WHAT YOU ARE ASKED TO DO
A single number is the answer here: the count of lines in the records below in which the word "usually" appears.

INFORMATION PROVIDED
[Start of section]
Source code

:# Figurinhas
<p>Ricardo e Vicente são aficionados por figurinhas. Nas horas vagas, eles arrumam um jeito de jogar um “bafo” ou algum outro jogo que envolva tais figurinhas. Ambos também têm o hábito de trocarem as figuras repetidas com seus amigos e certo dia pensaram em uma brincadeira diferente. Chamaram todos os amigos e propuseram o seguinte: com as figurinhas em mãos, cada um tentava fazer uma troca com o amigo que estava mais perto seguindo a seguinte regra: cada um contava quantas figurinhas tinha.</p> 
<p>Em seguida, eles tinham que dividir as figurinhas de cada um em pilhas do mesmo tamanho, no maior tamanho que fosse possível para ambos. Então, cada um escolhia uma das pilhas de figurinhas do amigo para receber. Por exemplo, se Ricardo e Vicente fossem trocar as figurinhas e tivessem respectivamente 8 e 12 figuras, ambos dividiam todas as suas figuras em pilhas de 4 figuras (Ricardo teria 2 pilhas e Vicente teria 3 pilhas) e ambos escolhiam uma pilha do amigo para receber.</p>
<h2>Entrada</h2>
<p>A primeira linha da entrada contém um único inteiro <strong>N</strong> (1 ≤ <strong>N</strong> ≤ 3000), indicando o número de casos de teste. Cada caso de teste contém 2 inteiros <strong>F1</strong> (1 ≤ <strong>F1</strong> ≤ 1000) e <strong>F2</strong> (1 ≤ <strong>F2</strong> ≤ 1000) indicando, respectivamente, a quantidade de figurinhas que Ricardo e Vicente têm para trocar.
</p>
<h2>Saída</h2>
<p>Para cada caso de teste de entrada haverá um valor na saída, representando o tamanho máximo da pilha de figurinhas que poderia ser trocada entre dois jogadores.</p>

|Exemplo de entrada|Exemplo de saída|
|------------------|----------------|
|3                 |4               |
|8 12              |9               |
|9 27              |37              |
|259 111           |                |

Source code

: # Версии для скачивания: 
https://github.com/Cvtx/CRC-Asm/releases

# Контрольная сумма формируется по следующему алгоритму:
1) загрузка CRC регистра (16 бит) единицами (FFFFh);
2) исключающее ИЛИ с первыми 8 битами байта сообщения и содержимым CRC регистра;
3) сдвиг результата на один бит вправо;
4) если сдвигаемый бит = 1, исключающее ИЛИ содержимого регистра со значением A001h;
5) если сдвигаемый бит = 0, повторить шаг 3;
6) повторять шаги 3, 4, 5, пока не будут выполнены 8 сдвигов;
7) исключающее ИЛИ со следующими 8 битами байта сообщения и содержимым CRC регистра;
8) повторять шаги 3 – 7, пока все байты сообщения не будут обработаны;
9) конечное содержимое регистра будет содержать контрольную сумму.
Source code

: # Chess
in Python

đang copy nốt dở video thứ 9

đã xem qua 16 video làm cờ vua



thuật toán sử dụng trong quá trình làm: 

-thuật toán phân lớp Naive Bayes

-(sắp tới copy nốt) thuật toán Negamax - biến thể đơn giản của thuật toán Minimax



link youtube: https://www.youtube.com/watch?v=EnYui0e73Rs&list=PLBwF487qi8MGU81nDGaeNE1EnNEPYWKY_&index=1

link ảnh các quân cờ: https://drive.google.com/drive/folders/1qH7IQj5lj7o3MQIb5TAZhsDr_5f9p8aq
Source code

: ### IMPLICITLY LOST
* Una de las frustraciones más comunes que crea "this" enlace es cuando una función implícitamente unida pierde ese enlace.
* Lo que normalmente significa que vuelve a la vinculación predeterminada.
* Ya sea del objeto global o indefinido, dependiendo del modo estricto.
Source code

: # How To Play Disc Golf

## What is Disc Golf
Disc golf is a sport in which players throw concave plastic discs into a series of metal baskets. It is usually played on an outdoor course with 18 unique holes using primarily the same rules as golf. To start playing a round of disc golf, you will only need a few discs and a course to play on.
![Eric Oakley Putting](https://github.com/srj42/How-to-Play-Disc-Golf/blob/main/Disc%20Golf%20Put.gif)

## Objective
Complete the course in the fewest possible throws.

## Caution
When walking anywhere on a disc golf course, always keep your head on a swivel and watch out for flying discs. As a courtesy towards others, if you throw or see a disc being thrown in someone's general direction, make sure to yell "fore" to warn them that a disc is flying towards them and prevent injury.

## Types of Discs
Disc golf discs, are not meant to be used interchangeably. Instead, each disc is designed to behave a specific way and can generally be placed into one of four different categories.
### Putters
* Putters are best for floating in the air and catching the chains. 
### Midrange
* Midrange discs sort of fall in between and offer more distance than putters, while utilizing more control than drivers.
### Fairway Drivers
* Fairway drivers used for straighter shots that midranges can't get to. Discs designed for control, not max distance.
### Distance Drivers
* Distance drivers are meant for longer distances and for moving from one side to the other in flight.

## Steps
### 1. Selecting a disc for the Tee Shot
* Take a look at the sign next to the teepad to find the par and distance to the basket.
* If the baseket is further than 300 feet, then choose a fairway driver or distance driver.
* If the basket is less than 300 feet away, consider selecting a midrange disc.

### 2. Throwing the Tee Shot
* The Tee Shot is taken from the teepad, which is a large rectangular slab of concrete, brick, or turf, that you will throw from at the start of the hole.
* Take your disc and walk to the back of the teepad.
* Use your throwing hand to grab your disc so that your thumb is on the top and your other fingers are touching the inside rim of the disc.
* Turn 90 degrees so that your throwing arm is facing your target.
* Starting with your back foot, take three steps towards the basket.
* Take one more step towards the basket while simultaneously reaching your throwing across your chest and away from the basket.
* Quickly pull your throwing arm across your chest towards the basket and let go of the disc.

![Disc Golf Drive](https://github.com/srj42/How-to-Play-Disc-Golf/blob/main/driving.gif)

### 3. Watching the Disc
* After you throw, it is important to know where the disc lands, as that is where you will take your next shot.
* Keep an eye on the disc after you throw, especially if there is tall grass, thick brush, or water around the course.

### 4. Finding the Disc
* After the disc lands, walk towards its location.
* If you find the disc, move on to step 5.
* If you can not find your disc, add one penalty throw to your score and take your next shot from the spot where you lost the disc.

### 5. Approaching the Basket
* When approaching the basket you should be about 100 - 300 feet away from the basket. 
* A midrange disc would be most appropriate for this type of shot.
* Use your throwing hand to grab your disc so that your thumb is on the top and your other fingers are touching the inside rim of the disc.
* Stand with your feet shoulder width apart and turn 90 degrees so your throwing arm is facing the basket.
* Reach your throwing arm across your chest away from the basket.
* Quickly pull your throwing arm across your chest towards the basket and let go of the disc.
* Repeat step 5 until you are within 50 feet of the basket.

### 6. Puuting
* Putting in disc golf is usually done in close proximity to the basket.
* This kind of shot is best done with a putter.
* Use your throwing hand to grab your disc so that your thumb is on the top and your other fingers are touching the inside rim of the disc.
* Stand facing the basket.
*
[End of section]
ANSWER TO THE PROBLEM
2